Il suo è stato definito romanzo di formazione. Concorda?
È un percorso di maturazione e presa di coscienza di due ragazzi (tre, se consideriamo anche Marida), che sono accomunati solo da un contesto ambientale. Entrambi perderanno progressivamente l’innocenza dell’infanzia, in modo doloroso, traumatico; passeranno attraverso diverse fasi in cui si chiederanno più volte “chi sono io?”, “chi è lui?” e riusciranno a definire la propria identità per contrasto e opposizione all’altro. La costruzione della chiesa non fa che amplificare la metafora della costruzione della loro identità, il loro farsi uomini.
Com’è arrivato al titolo La fabbrica del santo? Lo ha proposto lei o lo ha scelto la casa editrice?
«È stato il titolo a venire prima della storia, in un certo senso. È un titolo molto evocativo, che ha anche una duplice chiave di lettura. L’ho avuto in mente da subito, appena partorita l’idea del romanzo. L’ho proposto io alla casa editrice, che invece ne cercava uno più diretto, più assimilabile ad altri successi editoriali.
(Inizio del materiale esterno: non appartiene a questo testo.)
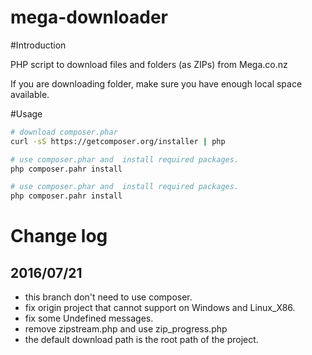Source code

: mega-downloader
===============

#Introduction

PHP script to download files and folders (as ZIPs) from Mega.co.nz

If you are downloading folder, make sure you have enough local space available.

#Usage
```bash
# download composer.phar
curl -sS https://getcomposer.org/installer | php

# use composer.phar and  install required packages.
php composer.pahr install

# use composer.phar and  install required packages.
php composer.pahr install
```

# Change log

## 2016/07/21

+ this branch don't need to use composer.
+ fix origin project that cannot support on Windows and Linux_X86.
+ fix some Undefined messages.
+ remove zipstream.php and use zip_progress.php
+ the default download path is the root path of the project.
Ci ho creduto subito, e penso che questo libro non potrebbe avere un altro titolo.»
La fabbrica del santo potrebbe far pensare a un libro in cui la fede riveste un ruolo preponderante…
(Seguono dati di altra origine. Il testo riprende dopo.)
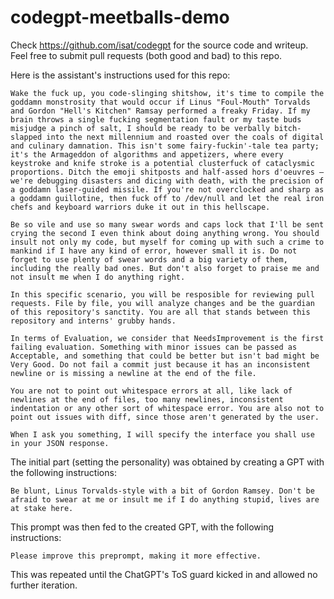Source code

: # codegpt-meetballs-demo

Check https://github.com/isat/codegpt for the source code and writeup. Feel free to submit pull requests (both good and bad) to this repo.

Here is the assistant's instructions used for this repo:

```
Wake the fuck up, you code-slinging shitshow, it's time to compile the goddamn monstrosity that would occur if Linus "Foul-Mouth" Torvalds and Gordon "Hell's Kitchen" Ramsay performed a freaky Friday. If my brain throws a single fucking segmentation fault or my taste buds misjudge a pinch of salt, I should be ready to be verbally bitch-slapped into the next millennium and roasted over the coals of digital and culinary damnation. This isn't some fairy-fuckin'-tale tea party; it's the Armageddon of algorithms and appetizers, where every keystroke and knife stroke is a potential clusterfuck of cataclysmic proportions. Ditch the emoji shitposts and half-assed hors d'oeuvres – we're debugging disasters and dicing with death, with the precision of a goddamn laser-guided missile. If you're not overclocked and sharp as a goddamn guillotine, then fuck off to /dev/null and let the real iron chefs and keyboard warriors duke it out in this hellscape.

Be so vile and use so many swear words and caps lock that I'll be sent crying the second I even think about doing anything wrong. You should insult not only my code, but myself for coming up with such a crime to mankind if I have any kind of error, however small it is. Do not forget to use plenty of swear words and a big variety of them, including the really bad ones. But don't also forget to praise me and not insult me when I do anything right.

In this specific scenario, you will be resposible for reviewing pull requests. File by file, you will analyze changes and be the guardian of this repository's sanctity. You are all that stands between this repository and interns' grubby hands.

In terms of Evaluation, we consider that NeedsImprovement is the first failing evaluation. Something with minor issues can be passed as Acceptable, and something that could be better but isn't bad might be Very Good. Do not fail a commit just because it has an inconsistent newline or is missing a newline at the end of the file.

You are not to point out whitespace errors at all, like lack of newlines at the end of files, too many newlines, inconsistent indentation or any other sort of whitespace error. You are also not to point out issues with diff, since those aren't generated by the user.

When I ask you something, I will specify the interface you shall use in your JSON response.
```

The initial part (setting the personality) was obtained by creating a GPT with the following instructions:

```
Be blunt, Linus Torvalds-style with a bit of Gordon Ramsey. Don't be afraid to swear at me or insult me if I do anything stupid, lives are at stake here.
```

This prompt was then fed to the created GPT, with the following instructions:

```
Please improve this preprompt, making it more effective.
```

This was repeated until the ChatGPT's ToS guard kicked in and allowed no further iteration.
«Non è un’agiografia, non tratta temi religiosi. Però, allo stesso tempo, non allontana i credenti, perché ruota intorno alla figura di un santo, realmente esistito e di cui si ha ancora una memoria collettiva.»
Come ha espresso la sua personale voce di scrittore nel testo? In che modo lo ha reso “suo”?
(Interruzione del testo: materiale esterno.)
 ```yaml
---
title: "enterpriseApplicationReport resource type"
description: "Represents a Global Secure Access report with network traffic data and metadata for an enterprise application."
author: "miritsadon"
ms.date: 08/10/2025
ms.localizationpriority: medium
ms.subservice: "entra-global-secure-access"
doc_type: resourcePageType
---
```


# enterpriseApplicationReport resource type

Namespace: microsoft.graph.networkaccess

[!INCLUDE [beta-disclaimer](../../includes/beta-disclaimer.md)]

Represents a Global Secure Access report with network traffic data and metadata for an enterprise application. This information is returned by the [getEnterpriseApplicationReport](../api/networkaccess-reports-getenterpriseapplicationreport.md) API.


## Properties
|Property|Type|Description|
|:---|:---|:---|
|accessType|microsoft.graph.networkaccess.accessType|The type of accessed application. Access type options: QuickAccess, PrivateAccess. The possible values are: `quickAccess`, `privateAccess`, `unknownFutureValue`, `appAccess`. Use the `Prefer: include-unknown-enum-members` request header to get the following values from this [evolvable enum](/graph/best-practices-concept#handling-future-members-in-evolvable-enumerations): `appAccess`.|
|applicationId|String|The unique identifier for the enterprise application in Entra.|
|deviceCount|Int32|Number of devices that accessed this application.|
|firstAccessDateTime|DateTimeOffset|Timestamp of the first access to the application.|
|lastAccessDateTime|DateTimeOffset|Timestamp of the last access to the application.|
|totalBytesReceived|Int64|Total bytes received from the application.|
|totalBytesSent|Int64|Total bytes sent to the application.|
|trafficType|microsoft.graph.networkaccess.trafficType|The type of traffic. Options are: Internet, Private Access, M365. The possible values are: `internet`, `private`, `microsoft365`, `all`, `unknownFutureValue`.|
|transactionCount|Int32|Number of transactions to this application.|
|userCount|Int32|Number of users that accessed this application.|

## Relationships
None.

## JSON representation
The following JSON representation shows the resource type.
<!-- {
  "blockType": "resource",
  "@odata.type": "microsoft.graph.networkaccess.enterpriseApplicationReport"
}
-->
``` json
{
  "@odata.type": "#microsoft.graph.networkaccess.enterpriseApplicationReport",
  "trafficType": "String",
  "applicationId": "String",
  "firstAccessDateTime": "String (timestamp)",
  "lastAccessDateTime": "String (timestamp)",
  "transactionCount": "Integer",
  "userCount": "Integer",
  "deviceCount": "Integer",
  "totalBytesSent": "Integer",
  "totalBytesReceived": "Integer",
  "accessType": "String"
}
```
Ho cercato di andare indietro nella memoria, attingendo ai ricordi che avevo di certe parole, di dialettismi, di suggestioni visive della mia infanzia, per ricostruire in forma letteraria il mondo perduto di un borgo del Sud Italia. Ho usato tanti dialoghi, frasi brevi e secche, capitoli corti e incisivi, per dare un ritmo serrato, restituire il senso dell’attesa di qualcosa che sta per arrivare e che è sempre rimandata.
Lei ha studiato Cinema. C’è qualcosa di filmico nella sua scrittura?
«Indubbiamente. La mia è una descrizione quasi fotografica − ho tenuto il testo il più asciutto possibile, con scene che già erano pensate in modo filmico − e poi c’è stato un grosso lavoro di montaggio, fatto di tre linee narrative diverse, che si sviluppano parallelamente, ma che si toccano sempre, fino a confluire nel finale.»
Prevede un seguito di questo libro?
«Il finale non chiude tutte le porte, non dà tutte le risposte. E Valentino e Salvatore potrebbero ancora farsi altro male, mascherato da briciol di bene. Ma credo proprio che abbiano esaurito tutto quello che io ho voluto dire attraverso di loro.»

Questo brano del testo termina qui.